In the Gospel of John, the Savior taught, “Except a man be born of water and of the Spirit, he cannot enter into the kingdom of God.”1 When I was 19, I met two missionaries from The Church of Jesus Christ of Latter-day Saints on my way home one evening. After three months of meeting with them, they invited me to enter the waters of baptism. Since then, my life has changed forever! Today, we have more than 67,000 full-time missionaries around the world working day in and day out to invite people to come unto Christ by accepting the baptismal covenant. Though there were over 230,000 convert baptisms in 2018,2 compared to the world population, this is a very small flock!3
Not everyone has an opportunity to be taught the restored gospel and to be baptized by proper authority during his or her mortal journey. Indeed, billions of people have lived and died without the knowledge of Jesus Christ. What would happen to these good men and women? God is just and merciful. In His grand plan, He has provided a way for all worthy deceased to receive baptism vicariously.4 In fact, this doctrine is not new. It was recorded in the New Testament during the time of the Apostle Paul. As Paul said, “Else what shall they do which are baptized for the dead, if the dead rise not at all? Why are they then baptized for the dead?”5 This ordinance was resumed when Heavenly Father, through Joseph Smith, restored His true Church on this earth in this dispensation. Since then, many who have gone before us without the knowledge of Jesus Christ have been able to receive this sacred ordinance vicariously in temples throughout the world.
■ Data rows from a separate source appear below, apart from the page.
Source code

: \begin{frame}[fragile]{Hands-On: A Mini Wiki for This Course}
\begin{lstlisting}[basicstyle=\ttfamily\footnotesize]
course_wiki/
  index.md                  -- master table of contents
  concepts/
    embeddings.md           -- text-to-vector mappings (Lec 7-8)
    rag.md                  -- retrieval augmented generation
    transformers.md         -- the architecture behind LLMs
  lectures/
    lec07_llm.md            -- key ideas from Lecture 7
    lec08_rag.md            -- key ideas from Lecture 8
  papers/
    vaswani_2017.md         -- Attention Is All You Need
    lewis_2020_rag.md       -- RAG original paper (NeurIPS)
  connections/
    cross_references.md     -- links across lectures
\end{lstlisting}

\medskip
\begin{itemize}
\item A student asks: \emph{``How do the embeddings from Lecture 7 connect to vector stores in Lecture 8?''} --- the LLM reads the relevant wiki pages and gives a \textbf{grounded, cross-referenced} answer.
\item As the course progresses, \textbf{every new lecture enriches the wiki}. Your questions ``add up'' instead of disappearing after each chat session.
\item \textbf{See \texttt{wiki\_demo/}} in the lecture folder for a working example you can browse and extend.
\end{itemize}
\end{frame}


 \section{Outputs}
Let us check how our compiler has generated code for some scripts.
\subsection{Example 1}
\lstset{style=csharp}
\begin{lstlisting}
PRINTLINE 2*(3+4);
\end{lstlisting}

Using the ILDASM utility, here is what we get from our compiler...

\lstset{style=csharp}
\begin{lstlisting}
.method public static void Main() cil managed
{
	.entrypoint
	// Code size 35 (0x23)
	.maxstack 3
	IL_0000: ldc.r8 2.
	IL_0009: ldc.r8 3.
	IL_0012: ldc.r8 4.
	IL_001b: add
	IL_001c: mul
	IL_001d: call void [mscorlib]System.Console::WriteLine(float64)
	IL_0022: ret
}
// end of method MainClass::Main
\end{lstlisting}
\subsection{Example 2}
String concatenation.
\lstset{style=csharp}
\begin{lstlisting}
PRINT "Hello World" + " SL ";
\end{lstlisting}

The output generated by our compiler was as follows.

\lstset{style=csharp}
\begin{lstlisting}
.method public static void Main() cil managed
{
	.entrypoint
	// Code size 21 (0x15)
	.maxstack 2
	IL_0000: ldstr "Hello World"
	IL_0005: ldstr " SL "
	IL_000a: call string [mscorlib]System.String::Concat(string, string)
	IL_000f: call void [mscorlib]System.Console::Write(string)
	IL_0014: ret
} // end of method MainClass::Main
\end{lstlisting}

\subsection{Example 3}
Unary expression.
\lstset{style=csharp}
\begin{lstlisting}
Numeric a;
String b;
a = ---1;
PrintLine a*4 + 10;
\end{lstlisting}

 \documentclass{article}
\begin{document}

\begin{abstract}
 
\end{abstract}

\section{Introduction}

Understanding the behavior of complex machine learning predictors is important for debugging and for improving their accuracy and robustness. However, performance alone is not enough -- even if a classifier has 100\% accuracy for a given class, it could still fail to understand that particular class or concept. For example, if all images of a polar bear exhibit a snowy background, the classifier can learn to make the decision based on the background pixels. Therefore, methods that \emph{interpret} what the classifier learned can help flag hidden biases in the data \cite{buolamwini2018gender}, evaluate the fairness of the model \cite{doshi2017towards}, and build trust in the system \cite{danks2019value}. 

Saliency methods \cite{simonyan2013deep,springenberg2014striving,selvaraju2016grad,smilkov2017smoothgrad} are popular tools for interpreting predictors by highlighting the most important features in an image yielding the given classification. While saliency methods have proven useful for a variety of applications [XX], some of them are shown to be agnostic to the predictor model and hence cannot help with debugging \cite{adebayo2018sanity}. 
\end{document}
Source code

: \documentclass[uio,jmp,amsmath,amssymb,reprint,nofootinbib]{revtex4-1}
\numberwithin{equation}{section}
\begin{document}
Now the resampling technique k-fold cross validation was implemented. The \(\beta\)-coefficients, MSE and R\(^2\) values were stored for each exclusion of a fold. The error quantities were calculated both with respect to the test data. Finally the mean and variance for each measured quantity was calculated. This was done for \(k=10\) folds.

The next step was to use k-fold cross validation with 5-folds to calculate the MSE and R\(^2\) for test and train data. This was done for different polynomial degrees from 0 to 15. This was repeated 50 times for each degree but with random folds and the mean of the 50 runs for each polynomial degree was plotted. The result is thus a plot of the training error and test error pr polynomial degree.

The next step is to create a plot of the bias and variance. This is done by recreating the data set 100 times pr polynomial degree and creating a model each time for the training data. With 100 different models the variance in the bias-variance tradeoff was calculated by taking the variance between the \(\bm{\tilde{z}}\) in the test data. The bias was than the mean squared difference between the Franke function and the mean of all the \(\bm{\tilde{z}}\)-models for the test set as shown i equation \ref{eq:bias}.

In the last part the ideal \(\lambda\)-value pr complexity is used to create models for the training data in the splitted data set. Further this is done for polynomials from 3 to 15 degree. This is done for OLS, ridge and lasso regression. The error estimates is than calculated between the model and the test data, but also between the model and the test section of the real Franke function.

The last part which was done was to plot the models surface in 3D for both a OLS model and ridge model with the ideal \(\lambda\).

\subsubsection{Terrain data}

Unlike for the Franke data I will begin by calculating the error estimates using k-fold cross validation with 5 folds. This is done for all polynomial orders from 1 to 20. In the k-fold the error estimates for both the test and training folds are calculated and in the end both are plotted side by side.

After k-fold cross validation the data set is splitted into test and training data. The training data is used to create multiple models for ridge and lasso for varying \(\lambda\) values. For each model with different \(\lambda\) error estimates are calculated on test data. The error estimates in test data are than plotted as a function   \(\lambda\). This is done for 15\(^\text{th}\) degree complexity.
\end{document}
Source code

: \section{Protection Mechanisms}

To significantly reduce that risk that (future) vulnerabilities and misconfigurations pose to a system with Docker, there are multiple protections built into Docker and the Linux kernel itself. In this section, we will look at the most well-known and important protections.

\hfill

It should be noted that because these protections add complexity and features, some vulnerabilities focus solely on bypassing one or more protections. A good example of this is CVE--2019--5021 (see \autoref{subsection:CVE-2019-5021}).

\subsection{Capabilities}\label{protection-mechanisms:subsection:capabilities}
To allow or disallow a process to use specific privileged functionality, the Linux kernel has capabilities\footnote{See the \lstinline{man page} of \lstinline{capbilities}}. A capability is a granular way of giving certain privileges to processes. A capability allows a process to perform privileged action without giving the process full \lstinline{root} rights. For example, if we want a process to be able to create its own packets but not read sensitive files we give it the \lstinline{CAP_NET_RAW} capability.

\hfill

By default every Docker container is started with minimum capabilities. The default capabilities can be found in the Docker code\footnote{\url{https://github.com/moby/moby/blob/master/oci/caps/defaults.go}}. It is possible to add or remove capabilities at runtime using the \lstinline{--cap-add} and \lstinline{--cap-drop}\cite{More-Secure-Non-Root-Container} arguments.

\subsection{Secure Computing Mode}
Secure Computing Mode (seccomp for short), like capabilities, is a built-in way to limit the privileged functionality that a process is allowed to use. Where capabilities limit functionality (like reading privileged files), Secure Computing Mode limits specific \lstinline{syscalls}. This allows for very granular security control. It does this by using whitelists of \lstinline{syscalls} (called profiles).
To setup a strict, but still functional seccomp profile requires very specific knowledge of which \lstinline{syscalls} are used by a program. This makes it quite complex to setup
I am forever grateful for this sacred ordinance. My parents died when I was relatively young. My father was a construction worker, and my mother was a stay-at-home mom. They endured many hardships, and both had lived a good life, but they never had a chance to be taught the restored gospel during their mortal life. Just before I left for my mission, I managed to complete my four-generation family history and brought their names with me to the missionary training center. On a crisp fall morning in October 1989, I was baptized for my parents and ancestors at the Provo Utah Temple. My heart was full on that beautiful morning. I felt the tender mercy of our Heavenly Father who, in His grand plan of salvation, provided us a way to redeem our deceased ancestors. As President Wilford Woodruff stated: “There is hardly any principle the Lord has revealed that I have rejoiced more in than in the redemption of our dead; that we will have our fathers, our mothers, our wives and our children with us in the family organization, in the morning of the first resurrection and in the Celestial Kingdom. These are grand principles. They are worth every sacrifice.”6 What a glorious doctrine!
As a member of His restored Church, we have a “divinely appointed responsibility”7 to search out our kindred dead and to help them receive all saving ordinances for their exaltation. “they without us cannot be made perfect—neither can we without our dead be made perfect.”8 Joseph Smith taught, “The greatest responsibility in this world that God has laid upon us is to seek after our dead. . . . For it is necessary that the sealing power should be in our hands to seal our children and our dead for the fulness of the dispensation of times—a dispensation to meet the promises made by Jesus Christ before the foundation of the world for the salvation of man.”9 May we all be touched by the spirit of Elijah and continue to find joy as we carry out this sacred work.